For 27 years, I’ve made pilgrimages to Berlin to visit family. My mother’s sister moved there in 1964 and her children and now grandchildren were all born there. Since I can remember, Berlin has never been a tourist destination, more a homestay, sometimes a stopover. When I lived in Poland I went numerous times and when I moved to the US, I tried to break my homeward journey there. And still, when I visit Europe, I try to sneak in a trip. My aunt has lived in the same apartment – large, high-ceilinged, stately – since she left India. We knew that before World War II it had been an area where a large number of well off Jewish people lived; Albert Einstein’s home is around the corner (A funny anecdote about him and his flat here). Imagine our whole family’s surprise when we came across a expat writer’s NYTimes travel piece mentioning the street she lives on.
But what got me was this mention of tiny brass plaques called Stolpersteine (meaning “to stumble across something”) *that I’d never noticed* to mark the names of residents who were sent to the camps. “How could I have missed them?” I wondered. “How bloody self involved am I?”
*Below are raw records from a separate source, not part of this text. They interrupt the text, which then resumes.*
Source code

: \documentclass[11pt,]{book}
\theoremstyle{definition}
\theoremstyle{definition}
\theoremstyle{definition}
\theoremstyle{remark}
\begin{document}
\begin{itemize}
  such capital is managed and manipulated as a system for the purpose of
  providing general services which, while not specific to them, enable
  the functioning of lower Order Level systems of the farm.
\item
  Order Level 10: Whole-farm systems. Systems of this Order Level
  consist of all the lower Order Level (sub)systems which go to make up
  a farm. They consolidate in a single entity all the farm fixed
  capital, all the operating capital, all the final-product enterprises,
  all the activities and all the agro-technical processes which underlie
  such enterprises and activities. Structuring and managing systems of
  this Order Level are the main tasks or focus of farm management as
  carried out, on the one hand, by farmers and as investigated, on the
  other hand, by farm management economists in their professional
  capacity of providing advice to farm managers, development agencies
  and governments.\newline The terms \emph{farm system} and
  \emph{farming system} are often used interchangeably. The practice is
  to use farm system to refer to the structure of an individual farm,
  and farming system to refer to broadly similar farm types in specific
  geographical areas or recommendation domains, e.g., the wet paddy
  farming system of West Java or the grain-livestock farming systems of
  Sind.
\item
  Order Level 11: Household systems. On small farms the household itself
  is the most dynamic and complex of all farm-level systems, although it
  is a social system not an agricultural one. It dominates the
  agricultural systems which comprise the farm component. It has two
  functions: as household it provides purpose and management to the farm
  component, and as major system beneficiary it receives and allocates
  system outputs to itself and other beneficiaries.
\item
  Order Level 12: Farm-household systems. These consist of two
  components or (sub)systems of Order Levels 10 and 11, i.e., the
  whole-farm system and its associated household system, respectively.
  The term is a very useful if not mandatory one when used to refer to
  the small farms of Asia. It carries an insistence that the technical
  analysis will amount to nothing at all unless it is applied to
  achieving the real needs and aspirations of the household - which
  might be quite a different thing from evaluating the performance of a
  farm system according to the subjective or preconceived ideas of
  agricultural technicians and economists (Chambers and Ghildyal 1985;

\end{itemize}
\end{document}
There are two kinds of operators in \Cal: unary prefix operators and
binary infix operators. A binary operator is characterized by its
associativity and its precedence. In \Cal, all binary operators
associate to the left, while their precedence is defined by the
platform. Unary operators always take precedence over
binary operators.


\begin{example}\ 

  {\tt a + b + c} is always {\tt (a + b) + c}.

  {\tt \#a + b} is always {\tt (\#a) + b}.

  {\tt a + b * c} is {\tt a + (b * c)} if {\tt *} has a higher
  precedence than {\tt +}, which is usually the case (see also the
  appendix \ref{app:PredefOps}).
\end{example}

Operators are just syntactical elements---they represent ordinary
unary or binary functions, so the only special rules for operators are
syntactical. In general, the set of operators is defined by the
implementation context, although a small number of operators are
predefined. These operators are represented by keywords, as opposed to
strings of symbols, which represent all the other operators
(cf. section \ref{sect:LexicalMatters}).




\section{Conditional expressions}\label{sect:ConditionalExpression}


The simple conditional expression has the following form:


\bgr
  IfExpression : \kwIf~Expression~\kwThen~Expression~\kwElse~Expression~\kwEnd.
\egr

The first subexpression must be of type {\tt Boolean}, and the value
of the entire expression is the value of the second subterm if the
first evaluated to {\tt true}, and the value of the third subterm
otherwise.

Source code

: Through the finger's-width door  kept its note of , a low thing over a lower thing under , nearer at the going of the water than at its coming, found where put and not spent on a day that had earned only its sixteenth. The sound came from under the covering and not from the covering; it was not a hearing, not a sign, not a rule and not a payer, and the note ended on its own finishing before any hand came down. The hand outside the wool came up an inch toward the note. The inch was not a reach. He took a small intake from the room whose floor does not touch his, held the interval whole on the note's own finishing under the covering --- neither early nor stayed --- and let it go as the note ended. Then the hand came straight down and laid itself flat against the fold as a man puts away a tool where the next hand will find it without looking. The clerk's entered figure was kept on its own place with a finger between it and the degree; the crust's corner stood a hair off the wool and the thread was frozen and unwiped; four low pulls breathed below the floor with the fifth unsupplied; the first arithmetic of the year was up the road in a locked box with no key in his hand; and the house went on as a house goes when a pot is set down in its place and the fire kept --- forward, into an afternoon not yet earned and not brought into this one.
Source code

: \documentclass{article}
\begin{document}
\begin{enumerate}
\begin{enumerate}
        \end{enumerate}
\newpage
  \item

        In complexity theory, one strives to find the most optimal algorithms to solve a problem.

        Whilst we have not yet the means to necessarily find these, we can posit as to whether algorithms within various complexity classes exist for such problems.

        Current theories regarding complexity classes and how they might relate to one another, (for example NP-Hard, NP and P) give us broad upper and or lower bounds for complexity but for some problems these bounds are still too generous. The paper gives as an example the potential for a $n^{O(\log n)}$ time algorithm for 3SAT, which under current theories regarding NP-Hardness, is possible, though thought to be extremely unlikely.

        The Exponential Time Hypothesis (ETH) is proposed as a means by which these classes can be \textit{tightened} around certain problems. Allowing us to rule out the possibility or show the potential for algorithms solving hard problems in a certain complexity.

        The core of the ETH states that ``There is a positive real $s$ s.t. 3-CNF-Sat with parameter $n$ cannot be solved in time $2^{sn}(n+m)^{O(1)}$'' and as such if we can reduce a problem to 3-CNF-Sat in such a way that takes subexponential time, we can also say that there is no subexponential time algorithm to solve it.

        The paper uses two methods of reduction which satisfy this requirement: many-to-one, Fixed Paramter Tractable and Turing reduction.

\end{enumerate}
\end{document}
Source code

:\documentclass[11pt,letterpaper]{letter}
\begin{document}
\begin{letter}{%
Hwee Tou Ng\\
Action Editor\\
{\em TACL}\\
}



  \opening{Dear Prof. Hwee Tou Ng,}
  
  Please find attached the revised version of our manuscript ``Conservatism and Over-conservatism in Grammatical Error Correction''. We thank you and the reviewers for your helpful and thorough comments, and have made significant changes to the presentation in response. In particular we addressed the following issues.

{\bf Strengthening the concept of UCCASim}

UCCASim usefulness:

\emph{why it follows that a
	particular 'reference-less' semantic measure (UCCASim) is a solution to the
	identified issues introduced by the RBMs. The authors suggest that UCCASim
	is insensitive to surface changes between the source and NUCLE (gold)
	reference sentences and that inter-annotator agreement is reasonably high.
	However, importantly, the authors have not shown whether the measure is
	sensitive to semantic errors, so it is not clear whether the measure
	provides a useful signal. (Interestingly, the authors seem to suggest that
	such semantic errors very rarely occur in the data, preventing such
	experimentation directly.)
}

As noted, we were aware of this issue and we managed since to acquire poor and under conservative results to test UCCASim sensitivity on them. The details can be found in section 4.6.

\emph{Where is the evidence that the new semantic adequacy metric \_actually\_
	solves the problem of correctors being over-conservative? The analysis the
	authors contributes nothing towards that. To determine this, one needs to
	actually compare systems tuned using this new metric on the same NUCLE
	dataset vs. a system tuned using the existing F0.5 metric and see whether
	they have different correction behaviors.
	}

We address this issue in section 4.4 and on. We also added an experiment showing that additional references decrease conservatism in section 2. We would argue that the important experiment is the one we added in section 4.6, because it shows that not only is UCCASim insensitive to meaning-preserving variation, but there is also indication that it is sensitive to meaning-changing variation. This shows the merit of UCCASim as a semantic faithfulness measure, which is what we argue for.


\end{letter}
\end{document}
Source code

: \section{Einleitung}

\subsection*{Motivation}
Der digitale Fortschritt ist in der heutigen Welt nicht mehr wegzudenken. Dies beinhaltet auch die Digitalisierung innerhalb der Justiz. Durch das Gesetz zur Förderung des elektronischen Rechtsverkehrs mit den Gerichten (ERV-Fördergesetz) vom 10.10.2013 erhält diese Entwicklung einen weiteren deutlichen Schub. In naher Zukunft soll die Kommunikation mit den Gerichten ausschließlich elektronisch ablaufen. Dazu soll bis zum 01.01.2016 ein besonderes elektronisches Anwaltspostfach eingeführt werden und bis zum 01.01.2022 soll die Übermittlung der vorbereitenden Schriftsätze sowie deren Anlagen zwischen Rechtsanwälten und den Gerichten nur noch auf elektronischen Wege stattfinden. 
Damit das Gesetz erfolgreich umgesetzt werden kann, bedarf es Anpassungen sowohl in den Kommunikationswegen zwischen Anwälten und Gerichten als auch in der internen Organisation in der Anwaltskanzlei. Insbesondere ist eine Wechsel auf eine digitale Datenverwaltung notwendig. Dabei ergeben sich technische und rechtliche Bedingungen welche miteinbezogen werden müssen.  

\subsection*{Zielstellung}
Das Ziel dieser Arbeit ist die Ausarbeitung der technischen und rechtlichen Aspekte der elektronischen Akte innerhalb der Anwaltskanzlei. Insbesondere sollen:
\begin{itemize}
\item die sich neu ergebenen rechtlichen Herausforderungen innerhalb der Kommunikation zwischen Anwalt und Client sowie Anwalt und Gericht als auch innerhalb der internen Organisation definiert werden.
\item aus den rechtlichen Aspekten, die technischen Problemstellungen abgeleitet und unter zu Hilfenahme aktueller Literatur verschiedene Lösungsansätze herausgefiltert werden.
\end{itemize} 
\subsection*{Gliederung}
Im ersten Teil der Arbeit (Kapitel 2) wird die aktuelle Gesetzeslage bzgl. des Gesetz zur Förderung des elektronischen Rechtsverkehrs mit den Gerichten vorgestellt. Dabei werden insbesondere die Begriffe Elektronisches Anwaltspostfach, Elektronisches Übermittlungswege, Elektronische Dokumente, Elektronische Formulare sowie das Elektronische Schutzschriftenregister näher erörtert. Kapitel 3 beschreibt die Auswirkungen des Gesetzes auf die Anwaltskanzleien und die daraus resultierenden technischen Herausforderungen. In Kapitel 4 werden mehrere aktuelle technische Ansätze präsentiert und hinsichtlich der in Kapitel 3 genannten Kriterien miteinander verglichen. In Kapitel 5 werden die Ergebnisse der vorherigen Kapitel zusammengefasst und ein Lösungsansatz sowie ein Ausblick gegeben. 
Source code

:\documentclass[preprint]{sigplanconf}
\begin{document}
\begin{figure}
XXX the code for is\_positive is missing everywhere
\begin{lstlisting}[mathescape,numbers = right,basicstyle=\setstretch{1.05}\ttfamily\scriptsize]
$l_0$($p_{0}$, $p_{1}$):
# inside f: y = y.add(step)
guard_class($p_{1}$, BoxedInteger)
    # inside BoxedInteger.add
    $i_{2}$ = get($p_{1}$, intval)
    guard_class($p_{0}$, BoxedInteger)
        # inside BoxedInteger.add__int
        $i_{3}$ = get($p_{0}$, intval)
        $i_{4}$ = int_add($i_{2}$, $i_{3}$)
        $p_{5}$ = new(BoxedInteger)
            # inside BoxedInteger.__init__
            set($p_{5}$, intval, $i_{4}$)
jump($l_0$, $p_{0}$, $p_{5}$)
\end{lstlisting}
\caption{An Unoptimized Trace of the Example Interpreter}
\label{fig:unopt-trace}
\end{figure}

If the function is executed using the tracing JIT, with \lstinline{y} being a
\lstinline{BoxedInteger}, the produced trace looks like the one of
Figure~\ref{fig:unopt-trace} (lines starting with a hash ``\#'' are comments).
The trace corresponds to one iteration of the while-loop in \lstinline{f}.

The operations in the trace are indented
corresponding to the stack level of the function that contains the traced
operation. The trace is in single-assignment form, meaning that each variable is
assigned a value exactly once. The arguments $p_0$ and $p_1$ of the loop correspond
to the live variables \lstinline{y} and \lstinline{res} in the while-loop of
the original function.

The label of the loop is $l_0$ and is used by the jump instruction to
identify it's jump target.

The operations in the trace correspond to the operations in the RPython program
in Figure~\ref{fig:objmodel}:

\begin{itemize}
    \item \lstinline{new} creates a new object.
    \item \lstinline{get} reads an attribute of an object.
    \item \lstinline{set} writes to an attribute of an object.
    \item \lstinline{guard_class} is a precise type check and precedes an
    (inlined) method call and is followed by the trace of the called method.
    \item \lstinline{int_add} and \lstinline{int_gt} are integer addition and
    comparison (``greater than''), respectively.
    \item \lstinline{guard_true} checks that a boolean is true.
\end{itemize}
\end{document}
So this August, when I went to visit, I had my eyes peeled. Thankfully, I also had my cousin with me who told me they’d only been installed five years ago. Whew! I’ve been to Berlin since, but hadn’t been to my aunt’s place.
Seven from her building were interned. We know that the original owner of my aunt’s flat was not — she’d managed to emigrate before the progroms. In fact, I believe she came back some time in the 70s to show her son (?) where she’d been born and was grateful, my aunt says, the old flat hadn’t been sold to a German! There are more plaques along the street. Some doors have five, some have three; some are shiny from constant footfalls, others are tarnished from neglect.
Later that day, we went to Cafe Haberland in Bayerischer Platz and I was moved to see a multimedia exhibit about the neighborhood. Monitors looped short black and white videos, a projected slideshow of famous inhabitants lit up a wall, a colorful map allowed sunlight in through the window like stained glass and each table had lots of reading material.
The neighborhood used to be known as Wilmersdorf. One of my all time favorite Hollywood directors, Billy Wilder, I learned, had also lived down the street, as had many German luminaries. What a shame.